Thursday, October 21, 2010

Brittle crossroads

Nothing is simplified by knowing where one is, one had argued in the previous posting; and anyone can attest to that, who's ever adopted a favourite place of escape. Using The Connecticut Walk Book, back issues of Architectural Record, and a great deal of time purchased for tuition instead at a law school down the road, a man can immerse himself most gainfully in Litchfield, Connecticut, in pilgrimage to a masterpiece by Marcel Breuer, the second of three houses he designed for the same client.

It isn't necessarily a bad idea, to allow a brittle plan to find a crossroads to break up; and after all it was Philip Johnson who'd said, architecture must be experienced by the muscles of the feet. Litchfield boasts its own ancient school of law, for that matter, a nicely preserved salt box of much touristic use to the community's tax base.

Breuer's house is gorgeous in its austerity of form and warmth of materials, and redeems any quest for clarity in one's abode. A minor fortune might purchase it, but who can know how to acquire its qualities?

Wednesday, October 20, 2010

City of coffee

The rock called Telegraph Hill is wreathed at its base by coffee houses, roasting their own every day, for generations. Everyone has a favourite, but coffee infuses the sense of place so profoundly that it literally tastes different, elsewhere. 

One's own flat was the first of those tumbling down the east slope beneath the tower. Being the most westerly promontory in the city, the weather is its most salubrious there, and much of life takes place outdoors. Certainly, everyone who came to visit felt drawn ineluctably there, and there for the most part, we would stay. The quality of that space wrought a consistent shift in borders between indoors and out, and encouraged that shift to feel right. Coffee, for example, was taken on the terrace.

I am aware that this blog seems to some to rely too much on this terrace's permissions. And I think the fault for that lies not in transgressions, but in one's neglect to extend a proper welcome to its shelter, as of a very natural if unfamiliar kind. The quality of mystery is not strained, nothing is simplified by simply knowing where one is. This is a city of coffee, its essence is everywhere. How nice it is to be able to step outside with it, I hope you find, even if it's not your roast. The view is everyone's.

Thomas Tallis, If ye love me
San Francisco Chanticleer
I have had singing, © 1994

Landscape, Laurent, Leica M-6

Tuesday, October 19, 2010


The fishmonger exults that his day is done, the runoff from his stall already percolating to ground, reflections in the stucco walls behind him lending luminance to grime and weightlessness to cascades of escape. Only the photographer's infamous indulgence of sepia and multiple lights mediates against empathy for the sight.

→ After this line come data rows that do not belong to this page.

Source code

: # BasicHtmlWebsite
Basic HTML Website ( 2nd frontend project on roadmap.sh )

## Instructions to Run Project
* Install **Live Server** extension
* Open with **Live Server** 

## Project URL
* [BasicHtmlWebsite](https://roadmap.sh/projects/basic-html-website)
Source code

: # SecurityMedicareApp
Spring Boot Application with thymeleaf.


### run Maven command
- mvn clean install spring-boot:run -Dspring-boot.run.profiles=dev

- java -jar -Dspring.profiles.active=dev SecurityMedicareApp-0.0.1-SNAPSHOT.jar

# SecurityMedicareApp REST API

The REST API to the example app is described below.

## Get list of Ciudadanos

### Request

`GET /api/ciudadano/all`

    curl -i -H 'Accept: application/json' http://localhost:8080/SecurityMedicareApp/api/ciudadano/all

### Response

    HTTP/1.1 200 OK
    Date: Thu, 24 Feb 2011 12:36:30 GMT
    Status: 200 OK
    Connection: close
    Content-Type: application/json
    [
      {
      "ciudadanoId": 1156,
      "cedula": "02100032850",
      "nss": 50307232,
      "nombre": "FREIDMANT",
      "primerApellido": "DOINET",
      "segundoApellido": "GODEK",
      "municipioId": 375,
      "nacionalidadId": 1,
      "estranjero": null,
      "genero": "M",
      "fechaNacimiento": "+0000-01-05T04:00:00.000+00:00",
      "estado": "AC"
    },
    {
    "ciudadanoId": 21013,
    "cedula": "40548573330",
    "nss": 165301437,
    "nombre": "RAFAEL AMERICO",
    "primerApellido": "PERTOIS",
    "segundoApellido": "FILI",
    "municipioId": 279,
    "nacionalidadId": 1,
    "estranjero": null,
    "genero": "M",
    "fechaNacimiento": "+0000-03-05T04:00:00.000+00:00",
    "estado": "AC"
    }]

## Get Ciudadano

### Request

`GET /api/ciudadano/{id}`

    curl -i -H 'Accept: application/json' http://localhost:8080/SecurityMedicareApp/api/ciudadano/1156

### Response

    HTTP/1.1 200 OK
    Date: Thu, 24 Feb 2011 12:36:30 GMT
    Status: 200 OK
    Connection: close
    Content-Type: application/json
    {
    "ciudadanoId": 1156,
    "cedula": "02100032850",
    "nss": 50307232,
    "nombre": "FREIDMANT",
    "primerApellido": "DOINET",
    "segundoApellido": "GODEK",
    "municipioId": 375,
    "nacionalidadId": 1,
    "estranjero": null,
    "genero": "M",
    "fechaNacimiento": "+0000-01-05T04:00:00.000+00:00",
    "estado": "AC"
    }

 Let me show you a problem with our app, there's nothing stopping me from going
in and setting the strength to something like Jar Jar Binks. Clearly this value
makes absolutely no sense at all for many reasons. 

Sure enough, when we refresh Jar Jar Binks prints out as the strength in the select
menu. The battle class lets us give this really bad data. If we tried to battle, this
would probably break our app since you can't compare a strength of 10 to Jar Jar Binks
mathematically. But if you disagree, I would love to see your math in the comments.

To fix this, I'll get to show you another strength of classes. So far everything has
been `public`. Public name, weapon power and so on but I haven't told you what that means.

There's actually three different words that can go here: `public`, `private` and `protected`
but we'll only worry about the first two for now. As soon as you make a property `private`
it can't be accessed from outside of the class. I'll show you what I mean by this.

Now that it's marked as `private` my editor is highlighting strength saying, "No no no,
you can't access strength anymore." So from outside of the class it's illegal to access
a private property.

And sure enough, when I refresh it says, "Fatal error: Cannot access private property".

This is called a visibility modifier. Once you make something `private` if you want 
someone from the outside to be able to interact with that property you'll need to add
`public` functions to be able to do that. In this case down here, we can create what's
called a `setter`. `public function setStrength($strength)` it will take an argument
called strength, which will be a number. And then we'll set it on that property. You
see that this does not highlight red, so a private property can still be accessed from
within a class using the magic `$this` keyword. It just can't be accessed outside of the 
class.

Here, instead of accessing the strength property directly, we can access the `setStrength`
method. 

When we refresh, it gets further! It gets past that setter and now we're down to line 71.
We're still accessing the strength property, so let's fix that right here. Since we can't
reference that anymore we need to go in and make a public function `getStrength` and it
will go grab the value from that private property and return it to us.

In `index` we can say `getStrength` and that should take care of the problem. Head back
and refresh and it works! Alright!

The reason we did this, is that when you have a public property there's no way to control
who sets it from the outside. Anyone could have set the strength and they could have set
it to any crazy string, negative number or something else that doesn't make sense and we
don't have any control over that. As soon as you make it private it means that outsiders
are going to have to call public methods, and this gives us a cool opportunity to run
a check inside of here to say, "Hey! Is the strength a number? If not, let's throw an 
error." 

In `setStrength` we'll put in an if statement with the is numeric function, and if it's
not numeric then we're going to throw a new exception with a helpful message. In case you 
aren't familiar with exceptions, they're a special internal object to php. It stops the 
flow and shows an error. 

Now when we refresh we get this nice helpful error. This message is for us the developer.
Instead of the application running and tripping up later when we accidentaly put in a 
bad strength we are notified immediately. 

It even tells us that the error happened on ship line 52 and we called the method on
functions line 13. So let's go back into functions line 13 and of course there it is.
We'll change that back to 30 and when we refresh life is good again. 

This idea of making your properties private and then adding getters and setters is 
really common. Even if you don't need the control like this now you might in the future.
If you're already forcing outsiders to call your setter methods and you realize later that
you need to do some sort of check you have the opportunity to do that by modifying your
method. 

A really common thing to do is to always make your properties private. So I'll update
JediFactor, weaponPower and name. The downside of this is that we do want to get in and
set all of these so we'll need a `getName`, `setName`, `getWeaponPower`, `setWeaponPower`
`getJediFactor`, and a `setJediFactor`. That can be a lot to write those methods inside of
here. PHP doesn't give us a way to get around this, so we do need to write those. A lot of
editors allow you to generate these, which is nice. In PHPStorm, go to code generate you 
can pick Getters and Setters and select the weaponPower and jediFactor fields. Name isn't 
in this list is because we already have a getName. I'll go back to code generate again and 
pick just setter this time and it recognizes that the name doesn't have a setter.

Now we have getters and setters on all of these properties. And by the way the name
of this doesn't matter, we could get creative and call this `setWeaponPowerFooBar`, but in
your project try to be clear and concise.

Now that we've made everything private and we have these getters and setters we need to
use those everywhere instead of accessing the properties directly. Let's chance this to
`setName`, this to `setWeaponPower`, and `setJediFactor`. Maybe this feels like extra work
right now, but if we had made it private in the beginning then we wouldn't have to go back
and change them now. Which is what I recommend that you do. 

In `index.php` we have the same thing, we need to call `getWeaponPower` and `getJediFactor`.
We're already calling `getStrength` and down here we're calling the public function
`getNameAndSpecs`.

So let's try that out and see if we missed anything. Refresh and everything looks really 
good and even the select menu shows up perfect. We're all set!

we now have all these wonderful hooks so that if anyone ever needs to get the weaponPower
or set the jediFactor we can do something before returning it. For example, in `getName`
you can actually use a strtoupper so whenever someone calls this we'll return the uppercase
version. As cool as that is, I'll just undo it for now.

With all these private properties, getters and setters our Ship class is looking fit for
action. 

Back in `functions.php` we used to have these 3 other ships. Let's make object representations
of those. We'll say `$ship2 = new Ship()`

Extravagance of sepia emerges as a coincidence of endless urban illumination in a Terestchenko photograph from today, highlights of the cauldron drawing us in rather than repelling, the upward gaze engulfed by narratives particularised by fenestration and commingled in the sky. 

The purity of cream in the calyx of a whisk at ease.

Apartments, Ivan Terestchenko
Whisk, Les contours du silence

Monday, October 18, 2010

"I love Haydn"

All of us have chanced to spend some time with friends in the last few hours or days of their life; and we have seen a tendency to compose one's thoughts upon a select circle of reference points to contemplate. 

One such afternoon, I happened to be visiting with my longtime barber, an extremely young man, in the hospital of his demise. An announcement interrupted us, of the arrival of a trio from the San Francisco Symphony, to play some pieces in a common room for patients. We, who had attended so many of their concerts through the years, felt a very great lightening of our minds with this information, and as the one of us wheeled the other's weightless chair down the corridor to greet them, we were restored most happily to that flux - music - which for years had so buoyed our friendship.

People find their modes of being close, of looking after each other through the mechanism of enthusiasm, first. People who know no words for good-bye, or I love you, find themselves accepting the treasure of such sounds from other instruments. We understand the sound of infinite aspiration.  

As we positioned ourselves by a cafeteria table in the impromptu recital hall, our visitors began to play. He lifted his face to me, blinded now by medicines allowing him to eat. I love Haydn, are the only exact words I can remember his ever saying to me, through years of lavish Thanksgivings and earnest, energetic conversations. Yet, as he supposed I would discover, I had never been so sweetly addressed in my life. If he or I had so much as a head of lettuce as an heir, we would cultivate it with this love, to carry it at least so far as to nourish one other young heart.